LongCLIP-ViT-B-32 (CLIP ViT-B/32 with 512-token text context)
What’s different vs standard CLIP
- based on CLIP ViT-B/32 (from laion/CLIP-ViT-B-32-laion2B-s34B-b79K)
- Longer text context:
max_position_embeddings=512 (vs the usual 77).
- Train data: 1.67M image-caption pairs, caption regenerated by Qwen2.5-VL-72B (512-token max length), images sampled from LAION-2B.
Usage
import torch
from PIL import Image
from transformers import CLIPModel, CLIPProcessor
model_id = "AlpachinoNLP/LongCLIP-ViT-B-32"
model = CLIPModel.from_pretrained(model_id)
processor = CLIPProcessor.from_pretrained(model_id)

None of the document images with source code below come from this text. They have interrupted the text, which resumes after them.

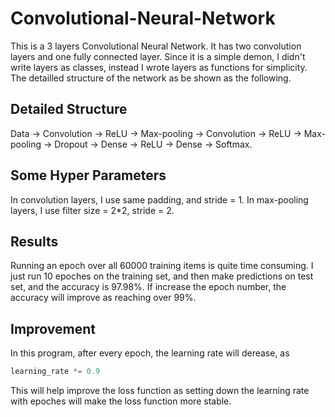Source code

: # Convolutional-Neural-Network
This is a 3 layers Convolutional Neural Network. It has two convolution layers and one fully connected layer. Since it is a simple demon, I didn't write layers as classes, instead I wrote layers as functions for simplicity. The detailled structure of the network as be shown as the following.

## Detailed Structure
Data -> Convolution -> ReLU -> Max-pooling -> Convolution -> ReLU -> Max-pooling -> Dropout -> Dense -> ReLU -> Dense -> Softmax.

## Some Hyper Parameters
In convolution layers, I use same padding, and stride = 1.
In max-pooling layers, I use filter size = 2*2, stride = 2.

## Results
Running an epoch over all 60000 training items is quite time consuming. I just run 10 epoches on the training set, and then make predictions on test set, and the accuracy is 97.98%. If increase the epoch number, the accuracy will improve as reaching over 99%.

## Improvement
In this program, after every epoch, the learning rate will derease, as

```Python
learning_rate *= 0.9
```

This will help improve the loss function as setting down the learning rate with epoches will make the loss function more stable.
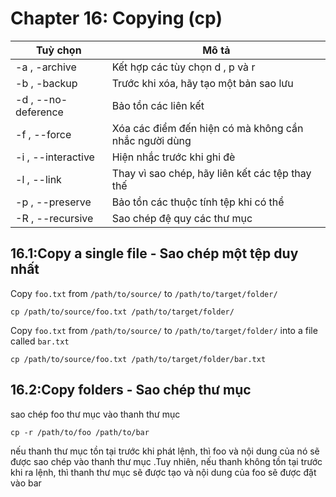 # Chapter 16: Copying (cp)


Tuỳ chọn |Mô tả|
|---|---|
-a , -archive|Kết hợp các tùy chọn d , p và r
-b , -backup|Trước khi xóa, hãy tạo một bản sao lưu
-d , --no-deference| Bảo tồn các liên kết
-f , --force|Xóa các điểm đến hiện có mà không cần nhắc người dùng
-i , --interactive |Hiện nhắc trước khi ghi đè
-l , --link |Thay vì sao chép, hãy liên kết các tệp thay thế
-p , --preserve |Bảo tồn các thuộc tính tệp khi có thể
-R , --recursive |Sao chép đệ quy các thư mục

## 16.1:Copy a single file - Sao chép một tệp duy nhất

Copy `foo.txt` from `/path/to/source/` to `/path/to/target/folder/`
```
cp /path/to/source/foo.txt /path/to/target/folder/
```
Copy `foo.txt` from `/path/to/source/` to `/path/to/target/folder/` into a file called `bar.txt`
```
cp /path/to/source/foo.txt /path/to/target/folder/bar.txt
```

## 16.2:Copy folders - Sao chép thư mục

sao chép foo thư mục vào thanh thư mục
```
cp -r /path/to/foo /path/to/bar
```
nếu thanh thư mục tồn tại trước khi phát lệnh, thì foo và nội dung của nó sẽ được sao chép vào thanh thư mục .Tuy nhiên, nếu thanh không tồn tại trước khi ra lệnh, thì thanh thư mục sẽ được tạo và nội dung của foo sẽ được đặt vào bar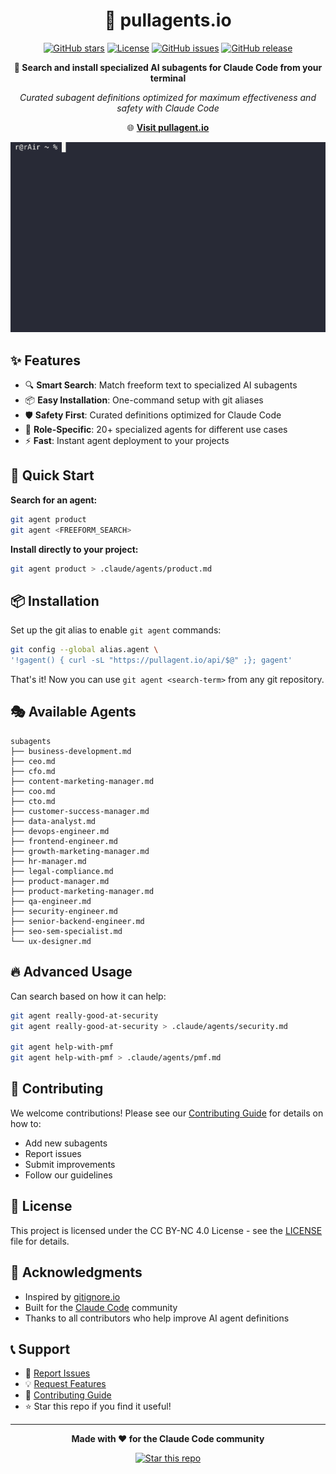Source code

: <div align="center">

# 🤖 pullagents.io

[![GitHub stars](https://img.shields.io/github/stars/rreinold/pull-agent?style=for-the-badge)](https://github.com/rreinold/pull-agent/stargazers)
[![License](https://img.shields.io/badge/license-CC%20BY--NC%204.0-blue.svg?style=for-the-badge)](LICENSE)
[![GitHub issues](https://img.shields.io/github/issues/rreinold/pull-agent?style=for-the-badge)](https://github.com/rreinold/pull-agent/issues)
[![GitHub release](https://img.shields.io/github/v/release/rreinold/pull-agent?style=for-the-badge)](https://github.com/rreinold/pull-agent/releases)

**🚀 Search and install specialized AI subagents for Claude Code from your terminal**

*Curated subagent definitions optimized for maximum effectiveness and safety with Claude Code*

🌐 **[Visit pullagent.io](https://pullagent.io)**

![Demo](preview.gif)

</div>

## ✨ Features

- 🔍 **Smart Search**: Match freeform text to specialized AI subagents
- 📦 **Easy Installation**: One-command setup with git aliases
- 🛡️ **Safety First**: Curated definitions optimized for Claude Code
- 🎯 **Role-Specific**: 20+ specialized agents for different use cases
- ⚡ **Fast**: Instant agent deployment to your projects

## 🚀 Quick Start

**Search for an agent:**
```bash
git agent product
git agent <FREEFORM_SEARCH>
```

**Install directly to your project:**
```bash
git agent product > .claude/agents/product.md
```

## 📦 Installation

Set up the git alias to enable `git agent` commands:

```bash
git config --global alias.agent \
'!gagent() { curl -sL "https://pullagent.io/api/$@" ;}; gagent'
```

That's it! Now you can use `git agent <search-term>` from any git repository.

## 🎭 Available Agents

```
subagents
├── business-development.md
├── ceo.md
├── cfo.md
├── content-marketing-manager.md
├── coo.md
├── cto.md
├── customer-success-manager.md
├── data-analyst.md
├── devops-engineer.md
├── frontend-engineer.md
├── growth-marketing-manager.md
├── hr-manager.md
├── legal-compliance.md
├── product-manager.md
├── product-marketing-manager.md
├── qa-engineer.md
├── security-engineer.md
├── senior-backend-engineer.md
├── seo-sem-specialist.md
└── ux-designer.md
```

## 🔥 Advanced Usage

Can search based on how it can help:

```bash
git agent really-good-at-security
git agent really-good-at-security > .claude/agents/security.md

git agent help-with-pmf
git agent help-with-pmf > .claude/agents/pmf.md
```

## 🤝 Contributing

We welcome contributions! Please see our [Contributing Guide](CONTRIBUTING.md) for details on how to:

- Add new subagents
- Report issues  
- Submit improvements
- Follow our guidelines

## 📄 License

This project is licensed under the CC BY-NC 4.0 License - see the [LICENSE](LICENSE) file for details.

## 🙏 Acknowledgments

- Inspired by [gitignore.io](https://gitignore.io)
- Built for the [Claude Code](https://claude.ai/code) community
- Thanks to all contributors who help improve AI agent definitions

## 📞 Support

- 🐛 [Report Issues](https://github.com/rreinold/pull-agent/issues)
- 💡 [Request Features](https://github.com/rreinold/pull-agent/issues/new)
- 📖 [Contributing Guide](CONTRIBUTING.md)
- ⭐ Star this repo if you find it useful!

---

<div align="center">

**Made with ❤️ for the Claude Code community**

[![Star this repo](https://img.shields.io/github/stars/rreinold/pull-agent?style=social)](https://github.com/rreinold/pull-agent/stargazers)

</div>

image = Image.open("path/to/image.jpg").convert("RGB")
texts = ["a short caption", "a much longer caption ..."]
inputs = processor(
text=texts,
images=image,
return_tensors="pt",
padding=True,
truncation=True,
max_length=512,
)
with torch.no_grad():
outputs = model(**inputs)
probs = outputs.logits_per_image.softmax(dim=-1)
print(probs[0].tolist())
Zero-shot classification example
import torch
from PIL import Image
import requests
from transformers import CLIPModel, CLIPProcessor
model_id = "AlpachinoNLP/LongCLIP-ViT-B-32"
model = CLIPModel.from_pretrained(model_id)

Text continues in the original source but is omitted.